*Collected data*.
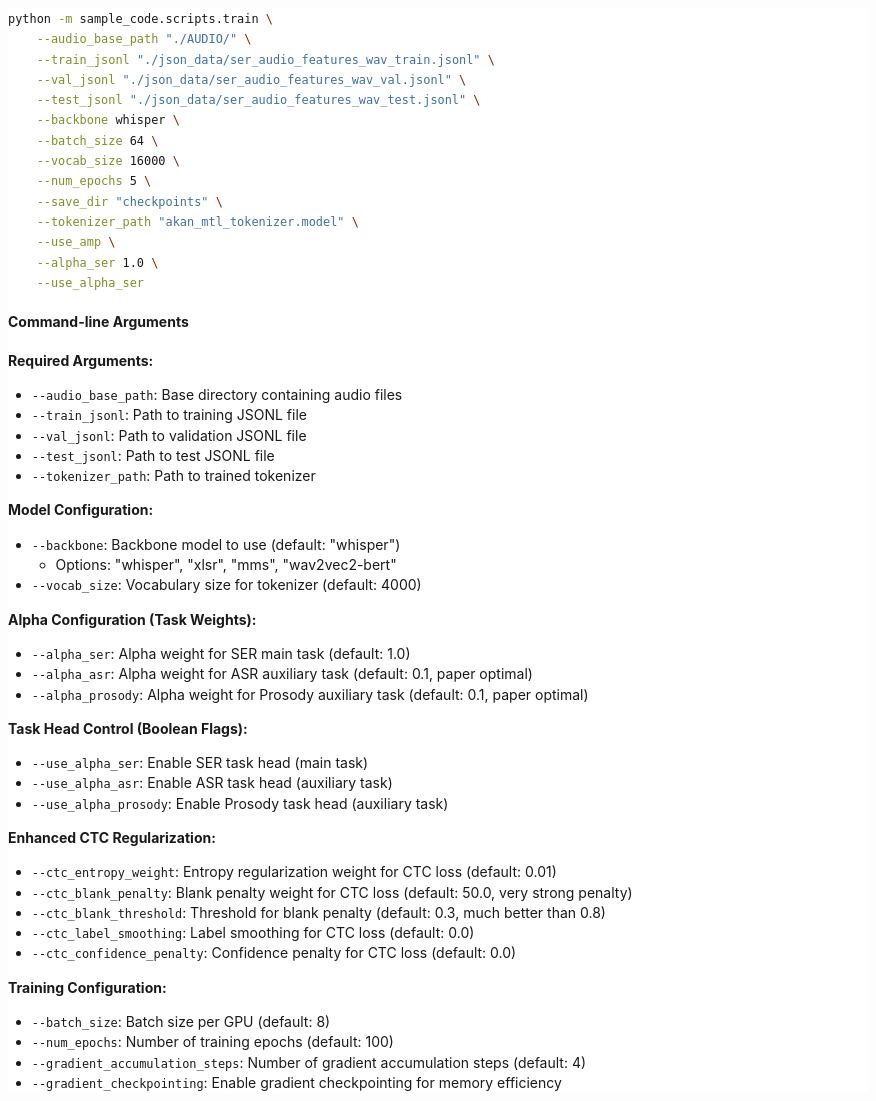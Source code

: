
 ```bash
python -m sample_code.scripts.train \
    --audio_base_path "./AUDIO/" \
    --train_jsonl "./json_data/ser_audio_features_wav_train.jsonl" \
    --val_jsonl "./json_data/ser_audio_features_wav_val.jsonl" \
    --test_jsonl "./json_data/ser_audio_features_wav_test.jsonl" \
    --backbone whisper \
    --batch_size 64 \
    --vocab_size 16000 \
    --num_epochs 5 \
    --save_dir "checkpoints" \
    --tokenizer_path "akan_mtl_tokenizer.model" \
    --use_amp \
    --alpha_ser 1.0 \
    --use_alpha_ser
```

#### Command-line Arguments

**Required Arguments:**

- `--audio_base_path`: Base directory containing audio files
- `--train_jsonl`: Path to training JSONL file
- `--val_jsonl`: Path to validation JSONL file
- `--test_jsonl`: Path to test JSONL file
- `--tokenizer_path`: Path to trained tokenizer

**Model Configuration:**

- `--backbone`: Backbone model to use (default: "whisper")
  - Options: "whisper", "xlsr", "mms", "wav2vec2-bert"
- `--vocab_size`: Vocabulary size for tokenizer (default: 4000)

**Alpha Configuration (Task Weights):**

- `--alpha_ser`: Alpha weight for SER main task (default: 1.0)
- `--alpha_asr`: Alpha weight for ASR auxiliary task (default: 0.1, paper optimal)
- `--alpha_prosody`: Alpha weight for Prosody auxiliary task (default: 0.1, paper optimal)

**Task Head Control (Boolean Flags):**

- `--use_alpha_ser`: Enable SER task head (main task)
- `--use_alpha_asr`: Enable ASR task head (auxiliary task)
- `--use_alpha_prosody`: Enable Prosody task head (auxiliary task)

**Enhanced CTC Regularization:**

- `--ctc_entropy_weight`: Entropy regularization weight for CTC loss (default: 0.01)
- `--ctc_blank_penalty`: Blank penalty weight for CTC loss (default: 50.0, very strong penalty)
- `--ctc_blank_threshold`: Threshold for blank penalty (default: 0.3, much better than 0.8)
- `--ctc_label_smoothing`: Label smoothing for CTC loss (default: 0.0)
- `--ctc_confidence_penalty`: Confidence penalty for CTC loss (default: 0.0)

**Training Configuration:**

- `--batch_size`: Batch size per GPU (default: 8)
- `--num_epochs`: Number of training epochs (default: 100)
- `--gradient_accumulation_steps`: Number of gradient accumulation steps (default: 4)
- `--gradient_checkpointing`: Enable gradient checkpointing for memory efficiency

*Work item*. Nothing but the lines from the one with "penalty for CTC loss (default: 0.0)" through the final line of the data above should be output, exactly as written.

*Result*.
- `--ctc_confidence_penalty`: Confidence penalty for CTC loss (default: 0.0)

**Training Configuration:**

- `--batch_size`: Batch size per GPU (default: 8)
- `--num_epochs`: Number of training epochs (default: 100)
- `--gradient_accumulation_steps`: Number of gradient accumulation steps (default: 4)
- `--gradient_checkpointing`: Enable gradient checkpointing for memory efficiency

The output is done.